Try it - Drop every picture, then transcribe the remaining data exactly.

Exercise material below:

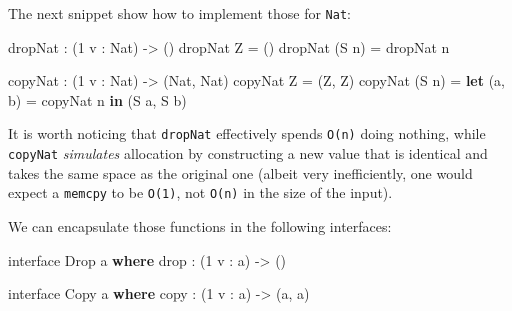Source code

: \documentclass[
]{article}
\newenvironment{Shaded}{}{}
\newcommand{\DataTypeTok}[1]{\textcolor[rgb]{0.56,0.13,0.00}{#1}}
\newcommand{\DecValTok}[1]{\textcolor[rgb]{0.25,0.63,0.44}{#1}}
\newcommand{\FunctionTok}[1]{\textcolor[rgb]{0.02,0.16,0.49}{#1}}
\newcommand{\KeywordTok}[1]{\textcolor[rgb]{0.00,0.44,0.13}{\textbf{#1}}}
\newcommand{\NormalTok}[1]{#1}
\newcommand{\OperatorTok}[1]{\textcolor[rgb]{0.40,0.40,0.40}{#1}}
\newcommand{\OtherTok}[1]{\textcolor[rgb]{0.00,0.44,0.13}{#1}}
\begin{document}
The next snippet show how to implement those for \texttt{Nat}:

\begin{Shaded}
\begin{Highlighting}[]
\NormalTok{dropNat }\OperatorTok{:}\NormalTok{ (}\DecValTok{1}\NormalTok{ v }\OperatorTok{:} \DataTypeTok{Nat}\NormalTok{) }\OtherTok{{-}\textgreater{}}\NormalTok{ ()}
\NormalTok{dropNat }\DataTypeTok{Z} \OtherTok{=}\NormalTok{ ()}
\NormalTok{dropNat (}\DataTypeTok{S}\NormalTok{ n) }\OtherTok{=}\NormalTok{ dropNat n}

\NormalTok{copyNat }\OperatorTok{:}\NormalTok{ (}\DecValTok{1}\NormalTok{ v }\OperatorTok{:} \DataTypeTok{Nat}\NormalTok{) }\OtherTok{{-}\textgreater{}}\NormalTok{ (}\DataTypeTok{Nat}\NormalTok{, }\DataTypeTok{Nat}\NormalTok{)}
\NormalTok{copyNat }\DataTypeTok{Z} \OtherTok{=}\NormalTok{ (}\DataTypeTok{Z}\NormalTok{, }\DataTypeTok{Z}\NormalTok{)}
\NormalTok{copyNat (}\DataTypeTok{S}\NormalTok{ n) }\OtherTok{=} \KeywordTok{let}\NormalTok{ (a, b) }\OtherTok{=}\NormalTok{ copyNat n }\KeywordTok{in}
\NormalTok{                    (}\DataTypeTok{S}\NormalTok{ a, }\DataTypeTok{S}\NormalTok{ b)}
\end{Highlighting}
\end{Shaded}

It is worth noticing that \texttt{dropNat} effectively spends
\texttt{O(n)} doing nothing, while \texttt{copyNat} \emph{simulates}
allocation by constructing a new value that is identical and takes the
same space as the original one (albeit very inefficiently, one would
expect a \texttt{memcpy} to be \texttt{O(1)}, not \texttt{O(n)} in the
size of the input).

We can encapsulate those functions in the following interfaces:

\begin{Shaded}
\begin{Highlighting}[]
\NormalTok{interface }\DataTypeTok{Drop}\NormalTok{ a }\KeywordTok{where}
    \FunctionTok{drop} \OperatorTok{:}\NormalTok{ (}\DecValTok{1}\NormalTok{ v }\OperatorTok{:}\NormalTok{ a) }\OtherTok{{-}\textgreater{}}\NormalTok{ ()}

\NormalTok{interface }\DataTypeTok{Copy}\NormalTok{ a }\KeywordTok{where}
\NormalTok{    copy }\OperatorTok{:}\NormalTok{ (}\DecValTok{1}\NormalTok{ v }\OperatorTok{:}\NormalTok{ a) }\OtherTok{{-}\textgreater{}}\NormalTok{ (a, a)}
\end{Highlighting}
\end{Shaded}
\end{document}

End of Exercise material.

Result for this exercise -
Source code

: \documentclass[
]{article}
\newenvironment{Shaded}{}{}
\newcommand{\DataTypeTok}[1]{\textcolor[rgb]{0.56,0.13,0.00}{#1}}
\newcommand{\DecValTok}[1]{\textcolor[rgb]{0.25,0.63,0.44}{#1}}
\newcommand{\FunctionTok}[1]{\textcolor[rgb]{0.02,0.16,0.49}{#1}}
\newcommand{\KeywordTok}[1]{\textcolor[rgb]{0.00,0.44,0.13}{\textbf{#1}}}
\newcommand{\NormalTok}[1]{#1}
\newcommand{\OperatorTok}[1]{\textcolor[rgb]{0.40,0.40,0.40}{#1}}
\newcommand{\OtherTok}[1]{\textcolor[rgb]{0.00,0.44,0.13}{#1}}
\begin{document}
The next snippet show how to implement those for \texttt{Nat}:

\begin{Shaded}
\begin{Highlighting}[]
\NormalTok{dropNat }\OperatorTok{:}\NormalTok{ (}\DecValTok{1}\NormalTok{ v }\OperatorTok{:} \DataTypeTok{Nat}\NormalTok{) }\OtherTok{{-}\textgreater{}}\NormalTok{ ()}
\NormalTok{dropNat }\DataTypeTok{Z} \OtherTok{=}\NormalTok{ ()}
\NormalTok{dropNat (}\DataTypeTok{S}\NormalTok{ n) }\OtherTok{=}\NormalTok{ dropNat n}

\NormalTok{copyNat }\OperatorTok{:}\NormalTok{ (}\DecValTok{1}\NormalTok{ v }\OperatorTok{:} \DataTypeTok{Nat}\NormalTok{) }\OtherTok{{-}\textgreater{}}\NormalTok{ (}\DataTypeTok{Nat}\NormalTok{, }\DataTypeTok{Nat}\NormalTok{)}
\NormalTok{copyNat }\DataTypeTok{Z} \OtherTok{=}\NormalTok{ (}\DataTypeTok{Z}\NormalTok{, }\DataTypeTok{Z}\NormalTok{)}
\NormalTok{copyNat (}\DataTypeTok{S}\NormalTok{ n) }\OtherTok{=} \KeywordTok{let}\NormalTok{ (a, b) }\OtherTok{=}\NormalTok{ copyNat n }\KeywordTok{in}
\NormalTok{                    (}\DataTypeTok{S}\NormalTok{ a, }\DataTypeTok{S}\NormalTok{ b)}
\end{Highlighting}
\end{Shaded}

It is worth noticing that \texttt{dropNat} effectively spends
\texttt{O(n)} doing nothing, while \texttt{copyNat} \emph{simulates}
allocation by constructing a new value that is identical and takes the
same space as the original one (albeit very inefficiently, one would
expect a \texttt{memcpy} to be \texttt{O(1)}, not \texttt{O(n)} in the
size of the input).

We can encapsulate those functions in the following interfaces:

\begin{Shaded}
\begin{Highlighting}[]
\NormalTok{interface }\DataTypeTok{Drop}\NormalTok{ a }\KeywordTok{where}
    \FunctionTok{drop} \OperatorTok{:}\NormalTok{ (}\DecValTok{1}\NormalTok{ v }\OperatorTok{:}\NormalTok{ a) }\OtherTok{{-}\textgreater{}}\NormalTok{ ()}

\NormalTok{interface }\DataTypeTok{Copy}\NormalTok{ a }\KeywordTok{where}
\NormalTok{    copy }\OperatorTok{:}\NormalTok{ (}\DecValTok{1}\NormalTok{ v }\OperatorTok{:}\NormalTok{ a) }\OtherTok{{-}\textgreater{}}\NormalTok{ (a, a)}
\end{Highlighting}
\end{Shaded}
\end{document}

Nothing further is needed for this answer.